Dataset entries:
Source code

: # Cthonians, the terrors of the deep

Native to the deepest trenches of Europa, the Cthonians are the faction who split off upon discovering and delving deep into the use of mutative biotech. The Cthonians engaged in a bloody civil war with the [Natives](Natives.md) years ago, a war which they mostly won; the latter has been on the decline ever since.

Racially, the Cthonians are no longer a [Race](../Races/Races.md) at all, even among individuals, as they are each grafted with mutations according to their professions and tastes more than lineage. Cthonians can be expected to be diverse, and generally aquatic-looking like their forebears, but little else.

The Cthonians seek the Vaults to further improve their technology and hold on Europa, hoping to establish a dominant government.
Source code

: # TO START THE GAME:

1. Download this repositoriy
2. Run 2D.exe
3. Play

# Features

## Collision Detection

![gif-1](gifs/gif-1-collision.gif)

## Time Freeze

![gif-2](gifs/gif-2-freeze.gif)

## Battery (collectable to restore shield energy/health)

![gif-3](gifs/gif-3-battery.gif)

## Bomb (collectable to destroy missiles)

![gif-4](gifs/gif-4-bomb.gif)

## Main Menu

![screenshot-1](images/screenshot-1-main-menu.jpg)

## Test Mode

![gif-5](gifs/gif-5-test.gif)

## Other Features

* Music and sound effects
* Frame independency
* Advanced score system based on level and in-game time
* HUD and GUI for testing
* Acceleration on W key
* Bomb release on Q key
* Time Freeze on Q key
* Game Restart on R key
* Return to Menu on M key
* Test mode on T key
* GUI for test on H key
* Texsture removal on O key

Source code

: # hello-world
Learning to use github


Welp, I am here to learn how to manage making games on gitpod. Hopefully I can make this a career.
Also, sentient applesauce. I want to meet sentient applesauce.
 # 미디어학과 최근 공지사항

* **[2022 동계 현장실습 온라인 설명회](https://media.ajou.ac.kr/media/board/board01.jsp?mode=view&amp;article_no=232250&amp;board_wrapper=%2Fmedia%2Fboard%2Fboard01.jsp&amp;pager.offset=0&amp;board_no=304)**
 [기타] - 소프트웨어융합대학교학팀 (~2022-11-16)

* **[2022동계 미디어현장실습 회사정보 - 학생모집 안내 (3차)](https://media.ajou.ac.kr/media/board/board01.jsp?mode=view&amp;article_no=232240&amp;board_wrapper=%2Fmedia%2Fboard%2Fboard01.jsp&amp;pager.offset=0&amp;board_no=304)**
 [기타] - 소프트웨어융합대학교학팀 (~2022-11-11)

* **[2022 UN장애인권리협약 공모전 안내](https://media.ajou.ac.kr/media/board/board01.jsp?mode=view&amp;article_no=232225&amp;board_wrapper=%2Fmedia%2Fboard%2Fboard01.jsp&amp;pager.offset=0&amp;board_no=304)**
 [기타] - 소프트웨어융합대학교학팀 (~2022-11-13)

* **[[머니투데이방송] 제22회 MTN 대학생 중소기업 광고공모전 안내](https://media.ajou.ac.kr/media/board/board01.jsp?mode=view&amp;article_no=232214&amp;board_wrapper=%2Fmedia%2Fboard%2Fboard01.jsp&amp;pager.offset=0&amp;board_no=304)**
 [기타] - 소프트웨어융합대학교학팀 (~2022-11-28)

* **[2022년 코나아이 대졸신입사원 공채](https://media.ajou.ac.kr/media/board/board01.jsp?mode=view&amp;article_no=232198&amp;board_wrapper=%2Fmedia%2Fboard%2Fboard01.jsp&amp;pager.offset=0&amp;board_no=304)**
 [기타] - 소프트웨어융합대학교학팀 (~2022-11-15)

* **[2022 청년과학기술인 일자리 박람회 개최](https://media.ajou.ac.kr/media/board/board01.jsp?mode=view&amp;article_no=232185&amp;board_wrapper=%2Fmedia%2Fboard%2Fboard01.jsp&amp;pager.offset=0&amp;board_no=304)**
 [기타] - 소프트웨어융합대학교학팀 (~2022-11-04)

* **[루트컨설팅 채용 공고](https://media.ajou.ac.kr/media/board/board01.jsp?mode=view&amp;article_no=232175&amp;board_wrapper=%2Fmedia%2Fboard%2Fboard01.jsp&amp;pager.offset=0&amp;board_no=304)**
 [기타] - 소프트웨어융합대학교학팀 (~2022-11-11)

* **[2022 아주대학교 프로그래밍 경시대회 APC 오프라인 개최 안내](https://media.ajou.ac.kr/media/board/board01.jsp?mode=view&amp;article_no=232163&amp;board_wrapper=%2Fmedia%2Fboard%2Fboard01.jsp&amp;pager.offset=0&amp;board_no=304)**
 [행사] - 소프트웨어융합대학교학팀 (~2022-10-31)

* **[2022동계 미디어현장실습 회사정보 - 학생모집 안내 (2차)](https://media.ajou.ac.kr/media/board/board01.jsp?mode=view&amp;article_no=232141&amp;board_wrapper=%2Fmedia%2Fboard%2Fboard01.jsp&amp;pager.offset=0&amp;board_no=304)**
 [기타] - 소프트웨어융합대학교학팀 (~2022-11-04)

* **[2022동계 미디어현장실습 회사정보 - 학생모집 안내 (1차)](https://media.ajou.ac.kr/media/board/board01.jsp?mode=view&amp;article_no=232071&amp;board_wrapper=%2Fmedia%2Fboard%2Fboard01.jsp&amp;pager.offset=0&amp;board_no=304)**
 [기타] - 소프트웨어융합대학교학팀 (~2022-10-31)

Task to complete.
In the data above, how many lines carry the string "their"? Only the number should be given.

Expected answer.
2